A Jupyter Notebook to Start (And Finish) Data Science Projects Faster

Gordon Silvera
9 min readSep 13, 2023

--

“Time-to-delivery” is one of the most important yet unsung metrics in data science. It’s tricky to track, but thinking about it conceptually can help us identify ways to (a) help data scientists work faster and (b) allow business stakeholders to get the information they need faster.

There are many ways you can reduce your analytics team’s time to insight. Today, we’ll focus on reducing the time to complete simple data science tasks.

The way we’ve approached it is by creating a Google Colab Quickstart Notebook. It provides a simple notebook setup and code snippets for common data science tasks. Specifically, we focus on:

  • Notebook Setup
  • Importing Data
  • Profiling Data
  • Visualizing Data
  • Exporting Data
  • Resources

We’re writing a post because this notebook has a set of modular code snippets that will help data scientists work faster.

Setting Up The Notebook

Below are code snippets often used in the header of a Google Colab notebook. You’ll want to import libraries and declare global variables here as well.
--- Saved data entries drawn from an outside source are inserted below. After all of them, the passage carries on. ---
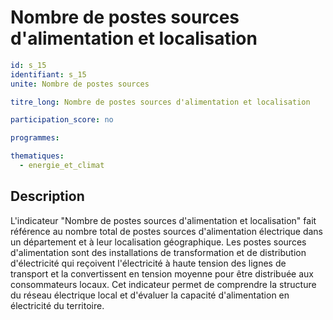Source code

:# Nombre de postes sources d'alimentation et localisation

```yaml
id: s_15
identifiant: s_15
unite: Nombre de postes sources

titre_long: Nombre de postes sources d'alimentation et localisation

participation_score: no

programmes:

thematiques:
  - energie_et_climat
```
## Description
L'indicateur "Nombre de postes sources d'alimentation et localisation" fait référence au nombre total de postes sources d'alimentation électrique dans un département et à leur localisation géographique. Les postes sources d'alimentation sont des installations de transformation et de distribution d'électricité qui reçoivent l'électricité à haute tension des lignes de transport et la convertissent en tension moyenne pour être distribuée aux consommateurs locaux. Cet indicateur permet de comprendre la structure du réseau électrique local et d'évaluer la capacité d'alimentation en électricité du territoire.

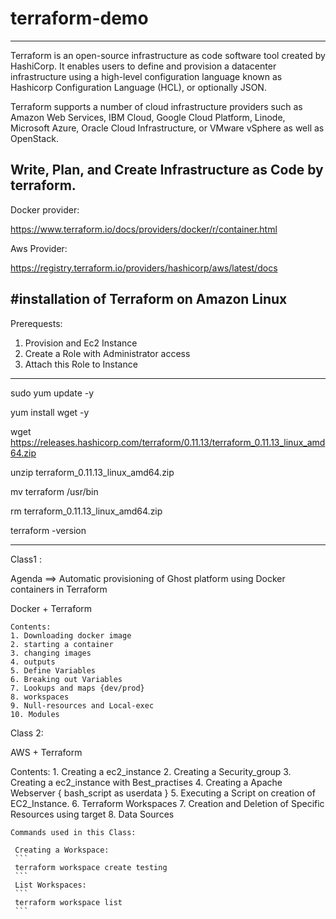 # terraform-demo
-----------
Terraform is an open-source infrastructure as code software tool created by HashiCorp.
It enables users to define and provision a datacenter infrastructure using a high-level configuration language known as Hashicorp Configuration Language (HCL), or optionally JSON.

Terraform supports a number of cloud infrastructure providers such as Amazon Web Services, IBM Cloud, Google Cloud Platform, Linode,
Microsoft Azure, Oracle Cloud Infrastructure, or VMware vSphere as well as OpenStack.

Write, Plan, and Create Infrastructure as Code by terraform.
-----------


Docker provider:

https://www.terraform.io/docs/providers/docker/r/container.html


Aws Provider:

https://registry.terraform.io/providers/hashicorp/aws/latest/docs




#installation of Terraform on Amazon Linux 
----------------------------------------------
Prerequests: 

1. Provision and Ec2 Instance 
2. Create a Role with Administrator access
3. Attach this Role to Instance
----------------------------------------------
sudo yum update -y

yum install wget -y

wget https://releases.hashicorp.com/terraform/0.11.13/terraform_0.11.13_linux_amd64.zip

unzip terraform_0.11.13_linux_amd64.zip

mv terraform /usr/bin

rm terraform_0.11.13_linux_amd64.zip

terraform -version

-----------------------------------------------

Class1 :
  
  Agenda ==> Automatic provisioning of Ghost platform using Docker containers in Terraform

  Docker + Terraform

    Contents: 
    1. Downloading docker image
    2. starting a container
    3. changing images
    4. outputs
    5. Define Variables
    6. Breaking out Variables
    7. Lookups and maps {dev/prod}
    8. workspaces
    9. Null-resources and Local-exec
    10. Modules







Class 2:
   
   AWS + Terraform

   Contents: 
    1. Creating a ec2_instance 
    2. Creating a Security_group
    3. Creating a ec2_instance with Best_practises
    4. Creating a Apache Webserver { bash_script as userdata }
    5. Executing a Script on creation of EC2_Instance.
    6. Terraform Workspaces
    7. Creation and Deletion of Specific Resources using target
    8. Data Sources
    
    
    Commands used in this Class:
     
     Creating a Workspace:  
     ```
     terraform workspace create testing
     ```
     List Workspaces:
     ```
     terraform workspace list
     ```
     
        
        





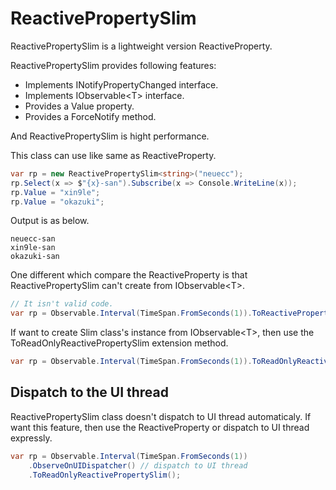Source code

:# ReactivePropertySlim

ReactivePropertySlim is a lightweight version ReactiveProperty.

ReactivePropertySlim provides following features:

- Implements INotifyPropertyChanged interface.
- Implements IObservable&lt;T&gt; interface.
- Provides a Value property.
- Provides a ForceNotify method.

And ReactivePropertySlim is hight performance.

This class can use like same as ReactiveProperty.

```cs
var rp = new ReactivePropertySlim<string>("neuecc");
rp.Select(x => $"{x}-san").Subscribe(x => Console.WriteLine(x));
rp.Value = "xin9le";
rp.Value = "okazuki";
```

Output is as below.

```
neuecc-san
xin9le-san
okazuki-san
```

One different which compare the ReactiveProperty is that ReactivePropertySlim can't create from IObservable&lt;T&gt;.

```cs
// It isn't valid code.
var rp = Observable.Interval(TimeSpan.FromSeconds(1)).ToReactivePropertySlim();
```

If want to create Slim class's instance from IObservable&lt;T&gt;, then use the ToReadOnlyReactivePropertySlim extension method.

```cs
var rp = Observable.Interval(TimeSpan.FromSeconds(1)).ToReadOnlyReactivePropertySlim();
```

## Dispatch to the UI thread

ReactivePropertySlim class doesn't dispatch to UI thread automaticaly.
If want this feature, then use the ReactiveProperty or dispatch to UI thread expressly.

```cs
var rp = Observable.Interval(TimeSpan.FromSeconds(1))
    .ObserveOnUIDispatcher() // dispatch to UI thread
    .ToReadOnlyReactivePropertySlim();
```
Authenticating Google Colab

This snippet connects the Colab instance to your Google profile, giving the instance the same authentication as your personal profile.

# Provide your credentials to the runtime
from google.colab import auth
auth.authenticate_user()

Loading Collab Settings

You can customize your dataframe displays, use cell magic, make bash calls, and more with a simple set of API calls.

# Colab includes the google.colab.data_table package that can be used 
# to display large pandas dataframes as an interactive data table.
%load_ext google.colab.data_table

# If you want to return to classic dataframe view
%unload_ext google.colab.data_table

Installing nbextensions

Notebook extensions, or nbextensions, are a helpful addition to Jupyter Notebooks. We can add much of its functionality to Colab notebooks as well. This is particularly useful when trying to visualize HTML or interactive elements.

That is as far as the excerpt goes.